## EXCERPTED DATA
┄┄┄┄┄┄┄┄┄┄┄┄┄┄┄┄┄┄┄┄

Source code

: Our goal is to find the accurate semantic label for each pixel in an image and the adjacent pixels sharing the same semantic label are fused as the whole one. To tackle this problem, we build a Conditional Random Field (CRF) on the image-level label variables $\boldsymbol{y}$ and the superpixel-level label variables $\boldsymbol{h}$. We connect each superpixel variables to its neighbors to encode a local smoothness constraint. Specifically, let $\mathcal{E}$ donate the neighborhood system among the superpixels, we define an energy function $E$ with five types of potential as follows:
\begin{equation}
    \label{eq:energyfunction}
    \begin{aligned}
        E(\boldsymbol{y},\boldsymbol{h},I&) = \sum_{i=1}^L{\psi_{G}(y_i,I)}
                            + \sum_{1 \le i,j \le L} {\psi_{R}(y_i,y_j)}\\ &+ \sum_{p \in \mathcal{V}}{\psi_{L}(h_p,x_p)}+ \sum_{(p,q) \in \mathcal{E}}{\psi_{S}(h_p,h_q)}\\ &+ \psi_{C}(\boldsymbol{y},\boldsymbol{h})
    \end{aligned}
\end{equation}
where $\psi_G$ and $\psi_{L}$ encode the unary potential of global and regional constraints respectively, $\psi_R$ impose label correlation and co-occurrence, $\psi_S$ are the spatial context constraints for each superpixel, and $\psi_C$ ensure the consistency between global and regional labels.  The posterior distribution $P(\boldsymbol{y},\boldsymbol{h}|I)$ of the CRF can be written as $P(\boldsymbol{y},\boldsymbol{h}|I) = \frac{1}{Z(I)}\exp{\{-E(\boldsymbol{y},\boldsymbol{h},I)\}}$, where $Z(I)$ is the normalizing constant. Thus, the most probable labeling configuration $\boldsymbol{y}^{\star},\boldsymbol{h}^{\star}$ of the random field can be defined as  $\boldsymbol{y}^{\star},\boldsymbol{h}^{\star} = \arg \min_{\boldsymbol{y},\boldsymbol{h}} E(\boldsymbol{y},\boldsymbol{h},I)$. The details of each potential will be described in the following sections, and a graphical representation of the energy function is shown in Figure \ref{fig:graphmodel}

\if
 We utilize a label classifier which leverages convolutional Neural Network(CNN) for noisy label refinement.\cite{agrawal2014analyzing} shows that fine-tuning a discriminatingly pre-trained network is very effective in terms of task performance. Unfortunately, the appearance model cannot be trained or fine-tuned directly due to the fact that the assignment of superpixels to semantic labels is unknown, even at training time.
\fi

┄┄┄┄┄┄┄┄┄┄┄┄┄┄┄┄┄┄┄┄

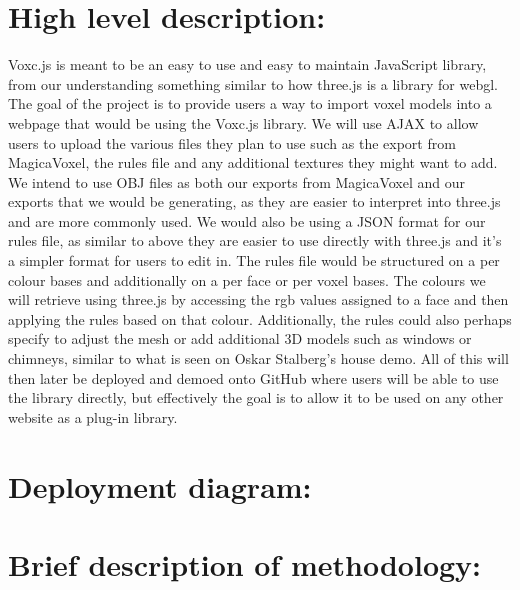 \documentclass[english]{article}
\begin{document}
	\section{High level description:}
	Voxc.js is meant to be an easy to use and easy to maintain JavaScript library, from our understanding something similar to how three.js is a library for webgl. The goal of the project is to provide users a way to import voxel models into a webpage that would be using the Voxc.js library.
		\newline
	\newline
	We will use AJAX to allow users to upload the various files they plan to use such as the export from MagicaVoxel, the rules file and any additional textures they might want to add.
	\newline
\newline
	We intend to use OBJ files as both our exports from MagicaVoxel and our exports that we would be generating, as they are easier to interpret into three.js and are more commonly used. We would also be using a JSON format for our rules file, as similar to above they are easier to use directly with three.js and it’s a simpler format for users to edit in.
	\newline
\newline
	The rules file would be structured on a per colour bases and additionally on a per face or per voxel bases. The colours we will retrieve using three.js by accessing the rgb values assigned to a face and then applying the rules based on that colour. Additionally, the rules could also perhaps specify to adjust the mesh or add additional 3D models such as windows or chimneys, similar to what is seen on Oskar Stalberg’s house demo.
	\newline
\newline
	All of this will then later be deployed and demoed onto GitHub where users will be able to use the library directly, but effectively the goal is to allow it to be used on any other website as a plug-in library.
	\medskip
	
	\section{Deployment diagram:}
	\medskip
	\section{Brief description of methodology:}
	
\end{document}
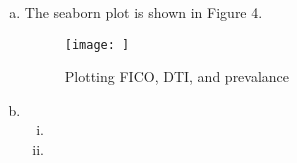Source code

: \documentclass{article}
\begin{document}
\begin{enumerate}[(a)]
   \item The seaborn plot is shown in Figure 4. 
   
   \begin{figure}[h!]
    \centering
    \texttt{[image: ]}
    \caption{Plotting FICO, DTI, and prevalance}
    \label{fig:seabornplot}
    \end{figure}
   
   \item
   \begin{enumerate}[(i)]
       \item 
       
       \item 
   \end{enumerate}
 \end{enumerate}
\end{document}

┄┄┄┄┄┄┄┄┄┄┄┄┄┄┄┄┄┄┄┄

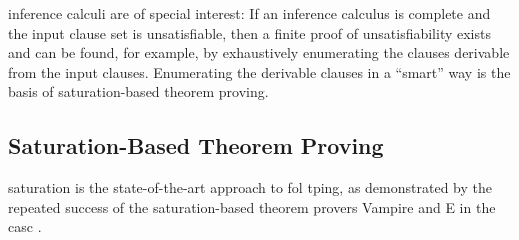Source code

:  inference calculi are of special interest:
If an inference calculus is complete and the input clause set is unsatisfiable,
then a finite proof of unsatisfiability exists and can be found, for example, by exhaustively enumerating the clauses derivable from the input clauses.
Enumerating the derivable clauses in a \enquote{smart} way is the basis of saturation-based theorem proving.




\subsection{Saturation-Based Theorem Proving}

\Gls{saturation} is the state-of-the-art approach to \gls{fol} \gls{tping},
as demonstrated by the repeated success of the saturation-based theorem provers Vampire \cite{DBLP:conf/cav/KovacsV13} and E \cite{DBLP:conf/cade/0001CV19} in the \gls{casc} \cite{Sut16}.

┄┄┄┄┄┄┄┄┄┄┄┄┄┄┄┄┄┄┄┄

## TRY IT
Examine the records and pull out every line where the string "library" occurs.

## ANSWER TO THE EXERCISE
	Voxc.js is meant to be an easy to use and easy to maintain JavaScript library, from our understanding something similar to how three.js is a library for webgl. The goal of the project is to provide users a way to import voxel models into a webpage that would be using the Voxc.js library.
	All of this will then later be deployed and demoed onto GitHub where users will be able to use the library directly, but effectively the goal is to allow it to be used on any other website as a plug-in library.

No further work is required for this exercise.